WORK ORDER >> What is needed is a single figure: how many lines of the records below contain the word "informes".

INFORMATION SHOWN >>
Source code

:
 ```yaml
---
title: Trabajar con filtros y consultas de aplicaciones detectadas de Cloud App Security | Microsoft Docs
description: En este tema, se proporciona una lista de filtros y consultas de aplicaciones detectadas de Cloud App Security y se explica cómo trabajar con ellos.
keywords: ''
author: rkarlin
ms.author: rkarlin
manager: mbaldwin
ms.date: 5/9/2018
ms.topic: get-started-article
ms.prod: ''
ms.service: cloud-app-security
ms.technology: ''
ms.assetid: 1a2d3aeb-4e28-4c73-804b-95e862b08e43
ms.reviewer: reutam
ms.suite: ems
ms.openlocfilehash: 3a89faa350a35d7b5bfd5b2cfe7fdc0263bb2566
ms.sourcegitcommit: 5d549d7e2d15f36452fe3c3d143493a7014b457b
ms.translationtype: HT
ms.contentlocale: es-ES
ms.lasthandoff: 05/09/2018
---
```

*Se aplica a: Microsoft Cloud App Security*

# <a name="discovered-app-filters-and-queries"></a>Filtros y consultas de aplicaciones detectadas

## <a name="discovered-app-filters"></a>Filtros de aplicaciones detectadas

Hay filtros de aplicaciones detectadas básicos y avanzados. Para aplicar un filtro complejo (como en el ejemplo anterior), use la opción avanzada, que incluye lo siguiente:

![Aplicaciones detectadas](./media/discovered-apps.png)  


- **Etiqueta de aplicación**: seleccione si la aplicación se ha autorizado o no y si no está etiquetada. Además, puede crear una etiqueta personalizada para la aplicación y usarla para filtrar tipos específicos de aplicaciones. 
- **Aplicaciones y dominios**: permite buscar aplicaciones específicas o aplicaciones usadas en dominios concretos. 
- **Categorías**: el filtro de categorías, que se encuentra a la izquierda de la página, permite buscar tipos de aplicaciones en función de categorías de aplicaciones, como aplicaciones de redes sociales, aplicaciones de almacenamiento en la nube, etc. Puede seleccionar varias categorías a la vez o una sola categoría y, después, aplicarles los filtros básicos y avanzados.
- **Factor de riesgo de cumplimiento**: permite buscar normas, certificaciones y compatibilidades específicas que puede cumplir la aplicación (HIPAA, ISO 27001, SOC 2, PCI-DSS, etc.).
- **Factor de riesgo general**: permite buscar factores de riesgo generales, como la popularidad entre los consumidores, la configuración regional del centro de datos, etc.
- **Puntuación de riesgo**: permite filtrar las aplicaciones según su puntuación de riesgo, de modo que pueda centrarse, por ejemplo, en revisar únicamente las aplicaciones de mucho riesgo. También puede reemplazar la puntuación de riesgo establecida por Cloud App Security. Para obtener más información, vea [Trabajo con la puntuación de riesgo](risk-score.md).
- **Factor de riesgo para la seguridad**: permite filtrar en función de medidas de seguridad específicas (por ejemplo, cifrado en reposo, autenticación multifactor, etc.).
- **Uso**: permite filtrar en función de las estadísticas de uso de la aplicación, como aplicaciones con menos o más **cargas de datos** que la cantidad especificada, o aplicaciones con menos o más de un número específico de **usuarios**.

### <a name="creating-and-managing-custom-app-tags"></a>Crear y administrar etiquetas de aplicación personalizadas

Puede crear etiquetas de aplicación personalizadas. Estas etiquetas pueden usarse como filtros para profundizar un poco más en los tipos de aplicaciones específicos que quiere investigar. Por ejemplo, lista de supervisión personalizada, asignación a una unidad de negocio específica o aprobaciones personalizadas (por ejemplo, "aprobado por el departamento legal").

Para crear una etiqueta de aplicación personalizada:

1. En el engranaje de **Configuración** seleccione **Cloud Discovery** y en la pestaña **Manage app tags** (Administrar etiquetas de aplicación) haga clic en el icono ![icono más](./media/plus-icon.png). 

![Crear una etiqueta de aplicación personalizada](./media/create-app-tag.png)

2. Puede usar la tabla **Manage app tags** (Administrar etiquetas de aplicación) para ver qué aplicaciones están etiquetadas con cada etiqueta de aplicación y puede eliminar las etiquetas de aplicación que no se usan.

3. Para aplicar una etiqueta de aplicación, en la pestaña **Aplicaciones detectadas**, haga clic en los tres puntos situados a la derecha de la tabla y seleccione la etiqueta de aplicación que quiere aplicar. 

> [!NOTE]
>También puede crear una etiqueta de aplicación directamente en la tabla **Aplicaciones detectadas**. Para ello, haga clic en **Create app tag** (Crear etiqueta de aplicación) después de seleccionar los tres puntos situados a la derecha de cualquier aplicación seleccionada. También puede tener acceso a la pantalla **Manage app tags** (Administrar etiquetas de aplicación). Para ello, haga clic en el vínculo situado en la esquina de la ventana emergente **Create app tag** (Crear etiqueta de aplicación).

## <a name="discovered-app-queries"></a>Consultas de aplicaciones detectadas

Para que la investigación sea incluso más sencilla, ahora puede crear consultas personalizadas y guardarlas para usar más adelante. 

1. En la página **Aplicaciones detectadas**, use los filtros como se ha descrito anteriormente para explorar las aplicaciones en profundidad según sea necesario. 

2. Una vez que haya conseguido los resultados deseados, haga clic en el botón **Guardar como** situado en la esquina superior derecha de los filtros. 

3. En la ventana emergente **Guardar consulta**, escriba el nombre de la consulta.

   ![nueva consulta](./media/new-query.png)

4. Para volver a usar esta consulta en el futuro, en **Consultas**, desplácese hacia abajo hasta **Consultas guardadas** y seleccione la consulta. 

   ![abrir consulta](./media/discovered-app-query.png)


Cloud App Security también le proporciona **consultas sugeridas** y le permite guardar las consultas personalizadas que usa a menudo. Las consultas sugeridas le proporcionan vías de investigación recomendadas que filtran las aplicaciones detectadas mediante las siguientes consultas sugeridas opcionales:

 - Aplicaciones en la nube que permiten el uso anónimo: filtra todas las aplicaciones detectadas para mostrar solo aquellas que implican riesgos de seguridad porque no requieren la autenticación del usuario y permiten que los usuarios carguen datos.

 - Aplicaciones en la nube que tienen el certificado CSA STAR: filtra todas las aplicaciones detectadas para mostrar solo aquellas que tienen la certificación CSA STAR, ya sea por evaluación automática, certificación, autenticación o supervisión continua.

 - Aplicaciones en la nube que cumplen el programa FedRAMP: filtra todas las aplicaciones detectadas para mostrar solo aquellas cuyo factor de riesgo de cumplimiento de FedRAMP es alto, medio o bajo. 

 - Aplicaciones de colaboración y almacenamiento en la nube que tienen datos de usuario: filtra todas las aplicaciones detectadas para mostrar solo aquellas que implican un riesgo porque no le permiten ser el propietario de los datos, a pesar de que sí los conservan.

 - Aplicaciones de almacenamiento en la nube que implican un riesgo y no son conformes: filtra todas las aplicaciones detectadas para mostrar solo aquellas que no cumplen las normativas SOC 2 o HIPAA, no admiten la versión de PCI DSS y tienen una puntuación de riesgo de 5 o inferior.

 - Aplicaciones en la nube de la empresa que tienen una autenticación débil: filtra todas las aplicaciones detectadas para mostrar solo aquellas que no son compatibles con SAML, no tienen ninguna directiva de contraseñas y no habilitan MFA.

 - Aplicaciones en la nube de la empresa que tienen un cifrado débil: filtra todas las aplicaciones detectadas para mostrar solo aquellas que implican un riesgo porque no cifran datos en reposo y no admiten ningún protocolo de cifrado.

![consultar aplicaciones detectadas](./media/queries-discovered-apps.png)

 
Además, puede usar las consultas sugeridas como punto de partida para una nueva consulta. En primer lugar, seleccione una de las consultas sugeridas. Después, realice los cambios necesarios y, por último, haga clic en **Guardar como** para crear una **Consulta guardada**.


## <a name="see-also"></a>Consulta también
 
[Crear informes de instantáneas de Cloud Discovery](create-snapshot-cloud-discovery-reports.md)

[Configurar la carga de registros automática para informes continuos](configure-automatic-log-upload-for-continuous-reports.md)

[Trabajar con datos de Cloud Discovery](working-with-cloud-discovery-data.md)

SOLUTION BELOW >> 2